Step 2. Plan something to do with friends
If you feel that the fact that you have been excluded depends on your situation (for example, you have had to study a lot, work overtime at work, have a lot of family responsibilities, have to respect sporting commitments or related to your passions), give a hand to your friends proposing something that fits your plans. They will appreciate your attempt to organize and find a deal.
- If your schedule has prevented you from seeing your friends, ask one of them to accompany you on errands or join you in some daily activity, such as the gym.
- Do your best to organize with friends, but understand when to stop asking. If they repeatedly reject your suggestions, then chances are they no longer want you as a friend. Don't keep inviting them if they always say no or if they often back down at the last minute.

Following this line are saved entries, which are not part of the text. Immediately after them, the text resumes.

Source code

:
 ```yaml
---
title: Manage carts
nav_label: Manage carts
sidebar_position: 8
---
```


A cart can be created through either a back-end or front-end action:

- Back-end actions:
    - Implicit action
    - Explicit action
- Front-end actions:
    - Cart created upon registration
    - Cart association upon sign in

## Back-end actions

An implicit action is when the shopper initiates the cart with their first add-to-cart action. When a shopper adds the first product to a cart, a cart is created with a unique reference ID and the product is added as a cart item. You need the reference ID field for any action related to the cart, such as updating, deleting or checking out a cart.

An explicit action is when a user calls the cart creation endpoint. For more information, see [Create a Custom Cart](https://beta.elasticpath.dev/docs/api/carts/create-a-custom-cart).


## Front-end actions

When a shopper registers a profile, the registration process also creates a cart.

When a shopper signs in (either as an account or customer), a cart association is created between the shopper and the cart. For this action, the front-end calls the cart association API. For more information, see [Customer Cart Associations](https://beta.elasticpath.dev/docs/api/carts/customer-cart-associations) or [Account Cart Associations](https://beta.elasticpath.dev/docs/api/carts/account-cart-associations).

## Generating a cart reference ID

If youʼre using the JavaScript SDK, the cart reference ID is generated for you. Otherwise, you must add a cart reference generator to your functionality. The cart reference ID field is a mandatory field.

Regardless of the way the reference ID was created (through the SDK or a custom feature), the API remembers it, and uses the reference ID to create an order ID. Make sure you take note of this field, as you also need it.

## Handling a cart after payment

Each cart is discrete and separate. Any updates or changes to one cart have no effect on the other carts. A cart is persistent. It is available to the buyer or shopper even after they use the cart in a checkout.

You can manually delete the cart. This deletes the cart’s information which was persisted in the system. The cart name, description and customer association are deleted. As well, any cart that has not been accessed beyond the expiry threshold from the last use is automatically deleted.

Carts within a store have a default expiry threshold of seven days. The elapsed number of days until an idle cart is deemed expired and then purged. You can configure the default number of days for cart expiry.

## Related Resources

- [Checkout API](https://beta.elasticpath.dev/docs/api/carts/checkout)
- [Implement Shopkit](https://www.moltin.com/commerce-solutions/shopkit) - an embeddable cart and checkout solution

Step 3. Decide if you need to make new friends
If you are always being ignored, perhaps you should accept the fact that you cannot count on these people's friendship and that you should make new ones. Make the decision to find people who respect and care about you. While it may be difficult, it's always easier than sticking to people who continue to despise you and treat you like a doormat. You deserve better.
Consider volunteering, joining an association that gathers people who have the same interests as you, and taking part in the local events that appeal to you most. By surrounding yourself with people who share your passions, you will surely meet people with whom you will have many things in common and will be able to make new friends
Advice
- If a group of friends you used to hang out with suddenly starts to exclude you and react with hostility, find out if anyone has been speaking ill of you behind your back. Talk to a close friend and ask him what was said about you. Very often, those with bad intentions can destroy the entire social life of others with a gossip. It might even be a lie the size of a house, something you don't defend against because you wouldn't even be able to imagine it. In these cases, identify the liar. Spread the truth, find out who has gossiped about you, and ask why. Sometimes, it happens because of jealousy, not some mistake you've made.

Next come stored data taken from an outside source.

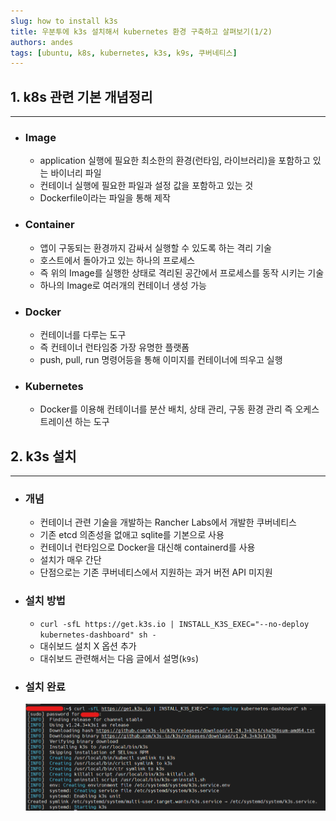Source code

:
 ```yaml
---
slug: how to install k3s
title: 우분투에 k3s 설치해서 kubernetes 환경 구축하고 살펴보기(1/2)
authors: andes
tags: [ubuntu, k8s, kubernetes, k3s, k9s, 쿠버네티스]
---
```


## 1. k8s 관련 기본 개념정리

---

- ### Image
  - application 실행에 필요한 최소한의 환경(런타임, 라이브러리)을 포함하고 있는 바이너리 파일
  - 컨테이너 실행에 필요한 파일과 설정 값을 포함하고 있는 것
  - Dockerfile이라는 파일을 통해 제작
- ### Container
  - 앱이 구동되는 환경까지 감싸서 실행할 수 있도록 하는 격리 기술
  - 호스트에서 돌아가고 있는 하나의 프로세스
  - 즉 위의 Image를 실행한 상태로 격리된 공간에서 프로세스를 동작 시키는 기술
  - 하나의 Image로 여러개의 컨테이너 생성 가능
- ### Docker
  - 컨테이너를 다루는 도구
  - 즉 컨테이너 런타임중 가장 유명한 플랫폼
  - push, pull, run 명령어등을 통해 이미지를 컨테이너에 띄우고 실행
- ### Kubernetes
  - Docker를 이용해 컨테이너를 분산 배치, 상태 관리, 구동 환경 관리 즉 오케스트레이션 하는 도구

## 2. k3s 설치

---

- ### 개념

  - 컨테이너 관련 기술을 개발하는 Rancher Labs에서 개발한 쿠버네티스
  - 기존 etcd 의존성을 없애고 sqlite를 기본으로 사용
  - 컨테이너 런타임으로 Docker을 대신해 containerd를 사용
  - 설치가 매우 간단
  - 단점으로는 기존 쿠버네티스에서 지원하는 과거 버전 API 미지원

- ### 설치 방법

  - `curl -sfL https://get.k3s.io | INSTALL_K3S_EXEC="--no-deploy kubernetes-dashboard" sh -`
  - 대쉬보드 설치 X 옵션 추가
  - 대쉬보드 관련해서는 다음 글에서 설명(`k9s`)

- ### 설치 완료
  ![k3s](./1s.png)
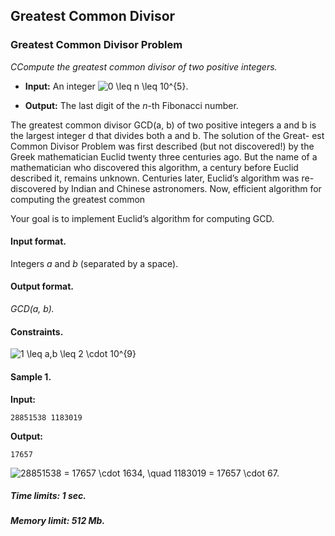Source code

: ## Greatest Common Divisor

### Greatest Common Divisor Problem
*CCompute the greatest common divisor of two positive integers.*

-   **Input:**  An integer <img src="https://latex.codecogs.com/svg.image?0&space;\leq&space;&space;n&space;\leq&space;&space;10^{5}" title="0 \leq n \leq 10^{5}" />.

-   **Output:** The last digit of the *n*-th Fibonacci number.

The greatest common divisor GCD(a, b) of two positive integers a and b
is the largest integer d that divides both a and b. The solution of the Great-
est Common Divisor Problem was first described (but not discovered!) by
the Greek mathematician Euclid twenty three centuries ago. But the name
of a mathematician who discovered this algorithm, a century before Euclid
described it, remains unknown. Centuries later, Euclid’s algorithm was re-
discovered by Indian and Chinese astronomers. Now, efficient algorithm
for computing the greatest common

Your goal is to implement Euclid’s algorithm for computing GCD.

#### Input format.
Integers *a* and *b* (separated by a space).

#### Output format.
*GCD(a, b).*

#### Constraints.
<img src="https://latex.codecogs.com/svg.image?1&space;\leq&space;a,b&space;\leq&space;2&space;\cdot&space;10^{9}" title="1 \leq a,b \leq 2 \cdot 10^{9}" />

#### Sample 1.

**Input:**

```commandline
28851538 1183019
```

**Output:**

```commandline
17657
```
<img src="https://latex.codecogs.com/svg.image?28851538&space;=&space;17657&space;\cdot&space;1634,&space;\quad&space;1183019&space;=&space;17657&space;\cdot&space;67." title="28851538 = 17657 \cdot 1634, \quad 1183019 = 17657 \cdot 67." />

##### Time limits:  1 sec.

##### Memory limit: 512 Mb.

- If you are constantly being excluded and you don't have any kind of support from other friends and acquaintances to pass the time or talk about these things, see a psychologist. It can help you build a personal support network and understand what might be keeping you from doing so. Sometimes all it takes is an outside point of view.
- If your friends always stand up to you, then they're not true friends.
Warnings
- Forget people who decide to exclude you to make you understand that the friendship is closed or who do not openly say what they think because they are too suspicious or afraid. Many people prefer to end friendships by simply walking away, rather than exposing themselves to confrontation. Not all friendships last, so it's more important to acknowledge the incompatibility for what it is than to blame yourself for it or mortify yourself. It happens that, growing up, they take different paths.
- Do not raise issues of a religious nature with complete strangers or with those who profess a belief different from yours. Reserve this kind of conversation when the context is friendly, perhaps when you are in the company of people who almost completely share your point of view.